This list contains only the countries for which job offers have been published in the selected language (e.g., in the French version, only job offers written in French are displayed, and in the English version, only those in English).
We are looking for an AI Compiler Engineer to join this high impact team working in the growing field of on-device AI inference acceleration as an individual contributor or as a technical lead in the AI group (AIG).

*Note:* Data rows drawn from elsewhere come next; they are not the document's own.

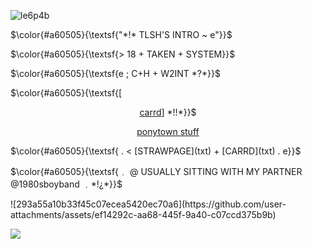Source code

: ![le6p4b](https://github.com/user-attachments/assets/1e8539b8-053a-4a96-9845-49ba75c11703)
<p align="left">
$\color{#a60505}{\textsf{"*!* TLSH'S INTRO ~ e"}}$
</p>
<p align="left">
$\color{#a60505}{\textsf{> 18 + TAKEN + SYSTEM}}$
</p>
<p align="left">
$\color{#a60505}{\textsf{e ; C+H + W2INT *?*}}$
</p>
<p align="left">
$\color{#a60505}{\textsf{[<p align="center"> 
<a href="https://tlsh.carrd.co/">carrd</a>] *!!*}}$

<p align="center"> <a href="https://rentry.co/zubzero">ponytown stuff</a>

  
</p>
<p align="left">
$\color{#a60505}{\textsf{ . < [STRAWPAGE](txt) + [CARRD](txt) . e}}$
</p>
<p align="left">
$\color{#a60505}{\textsf{﹒ @ USUALLY SITTING WITH MY PARTNER @1980sboyband ﹒*!¿*}}$
</p>
![293a55a10b33f45c07ecea5420ec70a6](https://github.com/user-attachments/assets/ef14292c-aa68-445f-9a40-c07ccd375b9b)

![](https://komarev.com/ghpvc/?username=1980svalentinel&color=a7414a&style=flat&label=PROFILE+VIEWS&abbreviated=true)
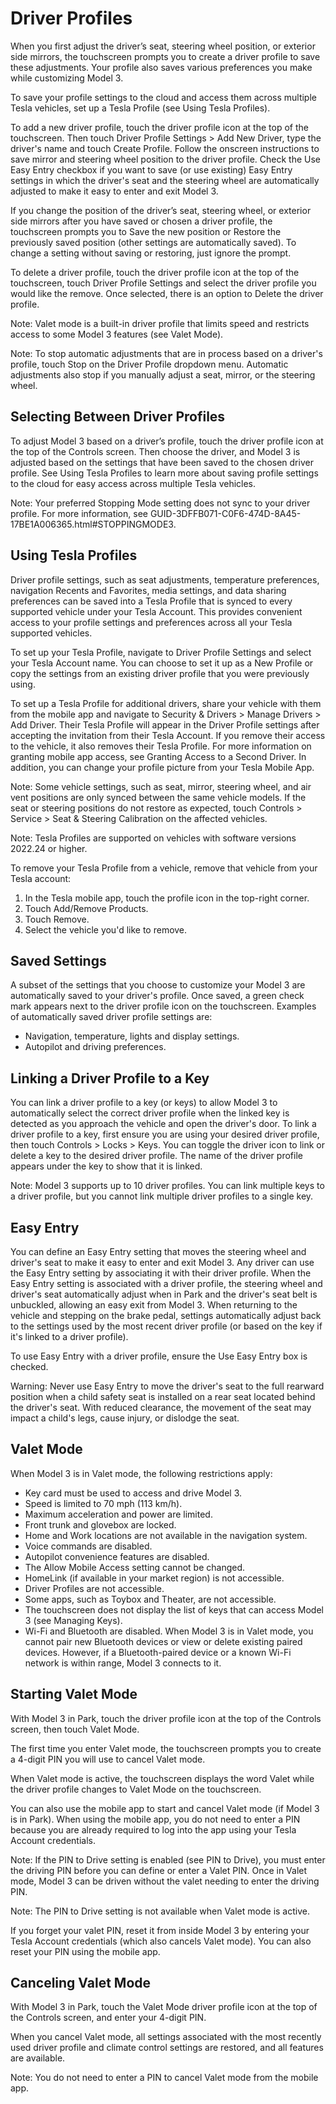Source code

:# Driver Profiles

When you first adjust the driver’s seat, steering wheel position, or exterior side mirrors, the touchscreen prompts you to create a driver profile to save these adjustments. Your profile also saves various preferences you make while customizing Model 3.

To save your profile settings to the cloud and access them across multiple Tesla vehicles, set up a Tesla Profile (see Using Tesla Profiles).

To add a new driver profile, touch the driver profile icon at the top of the touchscreen. Then touch Driver Profile Settings > Add New Driver, type the driver's name and touch Create Profile. Follow the onscreen instructions to save mirror and steering wheel position to the driver profile. Check the Use Easy Entry checkbox if you want to save (or use existing) Easy Entry settings in which the driver's seat and the steering wheel are automatically adjusted to make it easy to enter and exit Model 3.

If you change the position of the driver’s seat, steering wheel, or exterior side mirrors after you have saved or chosen a driver profile, the touchscreen prompts you to Save the new position or Restore the previously saved position (other settings are automatically saved). To change a setting without saving or restoring, just ignore the prompt.

To delete a driver profile, touch the driver profile icon at the top of the touchscreen, touch Driver Profile Settings and select the driver profile you would like the remove. Once selected, there is an option to Delete the driver profile.

Note: Valet mode is a built-in driver profile that limits speed and restricts access to some Model 3 features (see Valet Mode).

Note: To stop automatic adjustments that are in process based on a driver's profile, touch Stop on the Driver Profile dropdown menu. Automatic adjustments also stop if you manually adjust a seat, mirror, or the steering wheel.


## Selecting Between Driver Profiles

To adjust Model 3 based on a driver’s profile, touch the driver profile icon at the top of the Controls screen. Then choose the driver, and Model 3 is adjusted based on the settings that have been saved to the chosen driver profile. See Using Tesla Profiles to learn more about saving profile settings to the cloud for easy access across multiple Tesla vehicles.

Note: Your preferred Stopping Mode setting does not sync to your driver profile. For more information, see GUID-3DFFB071-C0F6-474D-8A45-17BE1A006365.html#STOPPINGMODE3.


## Using Tesla Profiles

Driver profile settings, such as seat adjustments, temperature preferences, navigation Recents and Favorites, media settings, and data sharing preferences can be saved into a Tesla Profile that is synced to every supported vehicle under your Tesla Account. This provides convenient access to your profile settings and preferences across all your Tesla supported vehicles.

To set up your Tesla Profile, navigate to Driver Profile Settings and select your Tesla Account name. You can choose to set it up as a New Profile or copy the settings from an existing driver profile that you were previously using.

To set up a Tesla Profile for additional drivers, share your vehicle with them from the mobile app and navigate to Security & Drivers > Manage Drivers > Add Driver. Their Tesla Profile will appear in the Driver Profile settings after accepting the invitation from their Tesla Account. If you remove their access to the vehicle, it also removes their Tesla Profile. For more information on granting mobile app access, see Granting Access to a Second Driver. In addition, you can change your profile picture from your Tesla Mobile App.

Note: Some vehicle settings, such as seat, mirror, steering wheel, and air vent positions are only synced between the same vehicle models. If the seat or steering positions do not restore as expected, touch Controls > Service > Seat & Steering Calibration on the affected vehicles.

Note: Tesla Profiles are supported on vehicles with software versions 2022.24 or higher.

To remove your Tesla Profile from a vehicle, remove that vehicle from your Tesla account:
1. In the Tesla mobile app, touch the profile icon in the top-right corner.
2. Touch Add/Remove Products.
3. Touch Remove.
4. Select the vehicle you'd like to remove.


## Saved Settings

A subset of the settings that you choose to customize your Model 3 are automatically saved to your driver's profile. Once saved, a green check mark appears next to the driver profile icon on the touchscreen. Examples of automatically saved driver profile settings are:
- Navigation, temperature, lights and display settings.
- Autopilot and driving preferences.


## Linking a Driver Profile to a Key

You can link a driver profile to a key (or keys) to allow Model 3 to automatically select the correct driver profile when the linked key is detected as you approach the vehicle and open the driver's door. To link a driver profile to a key, first ensure you are using your desired driver profile, then touch Controls > Locks > Keys. You can toggle the driver icon to link or delete a key to the desired driver profile. The name of the driver profile appears under the key to show that it is linked.

Note: Model 3 supports up to 10 driver profiles. You can link multiple keys to a driver profile, but you cannot link multiple driver profiles to a single key.


## Easy Entry

You can define an Easy Entry setting that moves the steering wheel and driver's seat to make it easy to enter and exit Model 3. Any driver can use the Easy Entry setting by associating it with their driver profile. When the Easy Entry setting is associated with a driver profile, the steering wheel and driver's seat automatically adjust when in Park and the driver's seat belt is unbuckled, allowing an easy exit from Model 3. When returning to the vehicle and stepping on the brake pedal, settings automatically adjust back to the settings used by the most recent driver profile (or based on the key if it's linked to a driver profile).

To use Easy Entry with a driver profile, ensure the Use Easy Entry box is checked.

Warning: Never use Easy Entry to move the driver's seat to the full rearward position when a child safety seat is installed on a rear seat located behind the driver's seat. With reduced clearance, the movement of the seat may impact a child's legs, cause injury, or dislodge the seat.


## Valet Mode

When Model 3 is in Valet mode, the following restrictions apply:
- Key card must be used to access and drive Model 3.
- Speed is limited to 70 mph (113 km/h).
- Maximum acceleration and power are limited.
- Front trunk and glovebox are locked.
- Home and Work locations are not available in the navigation system.
- Voice commands are disabled.
- Autopilot convenience features are disabled.
- The Allow Mobile Access setting cannot be changed.
- HomeLink (if available in your market region) is not accessible.
- Driver Profiles are not accessible.
- Some apps, such as Toybox and Theater, are not accessible.
- The touchscreen does not display the list of keys that can access Model 3 (see Managing Keys).
- Wi-Fi and Bluetooth are disabled. When Model 3 is in Valet mode, you cannot pair new Bluetooth devices or view or delete existing paired devices. However, if a Bluetooth-paired device or a known Wi-Fi network is within range, Model 3 connects to it.


## Starting Valet Mode

With Model 3 in Park, touch the driver profile icon at the top of the Controls screen, then touch Valet Mode.

The first time you enter Valet mode, the touchscreen prompts you to create a 4-digit PIN you will use to cancel Valet mode.

When Valet mode is active, the touchscreen displays the word Valet while the driver profile changes to Valet Mode on the touchscreen.

You can also use the mobile app to start and cancel Valet mode (if Model 3 is in Park). When using the mobile app, you do not need to enter a PIN because you are already required to log into the app using your Tesla Account credentials.

Note: If the PIN to Drive setting is enabled (see PIN to Drive), you must enter the driving PIN before you can define or enter a Valet PIN. Once in Valet mode, Model 3 can be driven without the valet needing to enter the driving PIN.

Note: The PIN to Drive setting is not available when Valet mode is active.

If you forget your valet PIN, reset it from inside Model 3 by entering your Tesla Account credentials (which also cancels Valet mode). You can also reset your PIN using the mobile app.


## Canceling Valet Mode

With Model 3 in Park, touch the Valet Mode driver profile icon at the top of the Controls screen, and enter your 4-digit PIN.

When you cancel Valet mode, all settings associated with the most recently used driver profile and climate control settings are restored, and all features are available.

Note: You do not need to enter a PIN to cancel Valet mode from the mobile app.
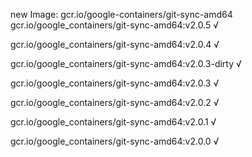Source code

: new Image: gcr.io/google-containers/git-sync-amd64
gcr.io/google_containers/git-sync-amd64:v2.0.5 √

gcr.io/google_containers/git-sync-amd64:v2.0.4 √

gcr.io/google_containers/git-sync-amd64:v2.0.3-dirty √

gcr.io/google_containers/git-sync-amd64:v2.0.3 √

gcr.io/google_containers/git-sync-amd64:v2.0.2 √

gcr.io/google_containers/git-sync-amd64:v2.0.1 √

gcr.io/google_containers/git-sync-amd64:v2.0.0 √

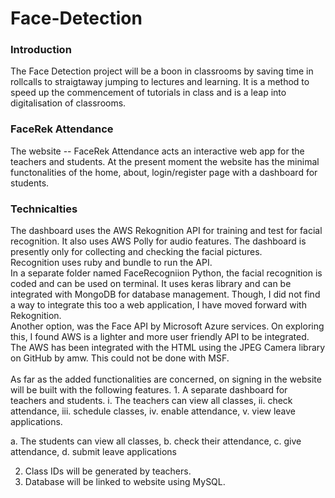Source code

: # Face-Detection

### Introduction
The Face Detection project will be a boon in classrooms by saving time in rollcalls to straigtaway jumping to lectures and learning. It is a method to speed up the commencement of tutorials in class and is a leap into digitalisation of classrooms.

### FaceRek Attendance
The website -- FaceRek Attendance acts an interactive web app for the teachers and students. At the present moment the website has the minimal functonalities of the home, about, login/register page with a dashboard for students. 
<br>

<h3>Technicalties</h3>
The dashboard uses the <bold> AWS Rekognition API </bold> for training and test for facial recognition. It also uses <bold> AWS Polly </bold> for audio features. The dashboard is presently only for collecting and checking the facial pictures. 
<br>
Recognition uses ruby and bundle to run the API.
<br>
In a separate folder named FaceRecogniion Python, the facial recognition is coded and can be used on terminal. It uses keras library and can be integrated with MongoDB for database management. Though, I did not find a way to integrate this too a web application, I have moved forward with Rekognition. 
<br>
Another option, was the Face API by Microsoft Azure services. On exploring this, I found AWS is a lighter and more user friendly API to be integrated. The AWS has been integrated with the HTML using the JPEG Camera library on GitHub by amw. This could not be done with MSF. 
<br>
<br>
As far as the <bold>added functionalities</bold> are concerned, on signing in the website will be built with the following features. 
1. A separate dashboard for teachers and students. 
  i. The teachers can view all classes, 
  ii. check attendance,
  iii. schedule classes,
  iv. enable attendance,
  v. view leave applications.
  
  a. The students can view all classes,
  b. check their attendance,
  c. give attendance,
  d. submit leave applications
  
2. Class IDs will be generated by teachers.
3. Database will be linked to website using MySQL.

As an AI Compiler Engineer, you will design and optimize AI compiler stack and tools that enable efficient execution of state-of-the-art open source as well as proprietary AI models such as LLMs, transformer models, etc., to AMD NPUs for on-device AI inference use-cases.. You will work on transforming high-level AI models into efficient, low-level code that can run on NPU. Your work will directly impact the performance, efficiency, and scalability of our AI solutions.
Job Responsibility:
Graph transformation
Constant folding
Operator fusion: Identify and implement performance optimization opportunities by reducing memory traffic through operator fusion at different memory hierarchy levels e.g., attention block
Common subexpression elimination
Problem partitioning and dataflow orchestration: Design of algorithms to optimally map given AI operation to the NPU comprising of an interconnected array of AI engines
Design and implementation of algorithms to orchestrate dataflow through multi-level memory hierarchy
Kernel Design and Development: Design and implement highly optimized C++/intrinsic based kernels for AI related operators
Develop vectorized code that leverages SIMD (Single Instruction, Multiple Data) and VLIW (Very Long Instruction Word) for optimal performance
Perform performance, program memory and accuracy tradeoffs
Testing and Validation: Develop CPU models for the ML operators in C++/ Python to validate accuracy
Write unit tests and integration tests to ensure correctness and reliability
Performance Profiling and Tuning: Profile and analyze the performance of model layers
Identify performance/accuracy bottlenecks and alleviate those
Documentation and Collaboration: Effective technical communication of day-to-day work and document design specs
Follow good coding practices, using version control system
Collaborate with cross-functional teams spanning over AI research, core architecture and software engineering
Requirements:
Excellent C/C++ and Python coding skills
Good understanding of SIMD, VLIW processor architecture
Experience with vectorized programming (SIMD)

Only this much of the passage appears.